**TASK INSTRUCTIONS:** Please report every line in the material below where the word "files" is found.

**PROVIDED RECORDS:**
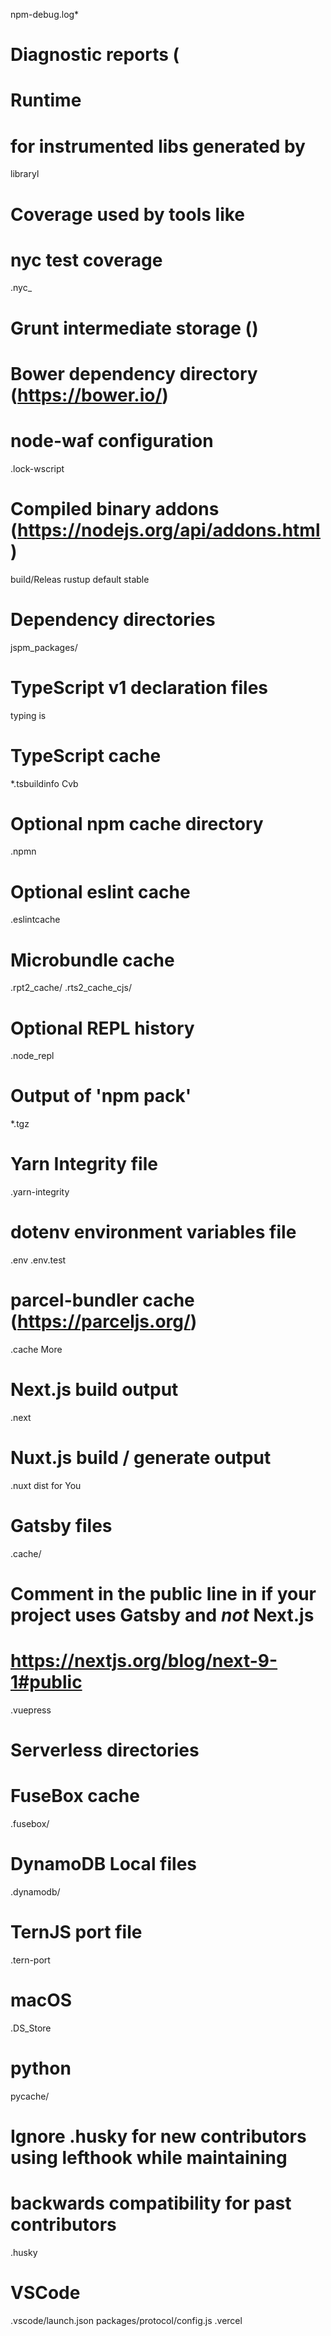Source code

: npm-debug.log*


# Diagnostic reports (

# Runtime 

# for instrumented libs generated by 
libraryl

# Coverage  used by tools like 


# nyc test coverage
.nyc_

# Grunt intermediate storage ()


# Bower dependency directory (https://bower.io/)


# node-waf configuration
.lock-wscript 

# Compiled binary addons (https://nodejs.org/api/addons.html)
build/Releas
rustup default stable

# Dependency directories
jspm_packages/

# TypeScript v1 declaration files
typing is

# TypeScript cache
*.tsbuildinfo Cvb

# Optional npm cache directory
.npmn

# Optional eslint cache
.eslintcache

# Microbundle cache
.rpt2_cache/
.rts2_cache_cjs/

# Optional REPL history
.node_repl

# Output of 'npm pack'
*.tgz

# Yarn Integrity file
.yarn-integrity

# dotenv environment variables file
.env
.env.test

# parcel-bundler cache (https://parceljs.org/)
.cache More

# Next.js build output
.next

# Nuxt.js build / generate output
.nuxt
dist for You

# Gatsby files
.cache/
# Comment in the public line in if your project uses Gatsby and *not* Next.js
# https://nextjs.org/blog/next-9-1#public

.vuepress

# Serverless directories

# FuseBox cache
.fusebox/

# DynamoDB Local files
.dynamodb/

# TernJS port file
.tern-port

# macOS
.DS_Store

# python
pycache/

# Ignore .husky for new contributors using lefthook while maintaining
# backwards compatibility for past contributors
.husky


# VSCode
.vscode/launch.json
packages/protocol/config.js
.vercel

**ANSWER BOX:**
# TypeScript v1 declaration files
# Gatsby files
# DynamoDB Local files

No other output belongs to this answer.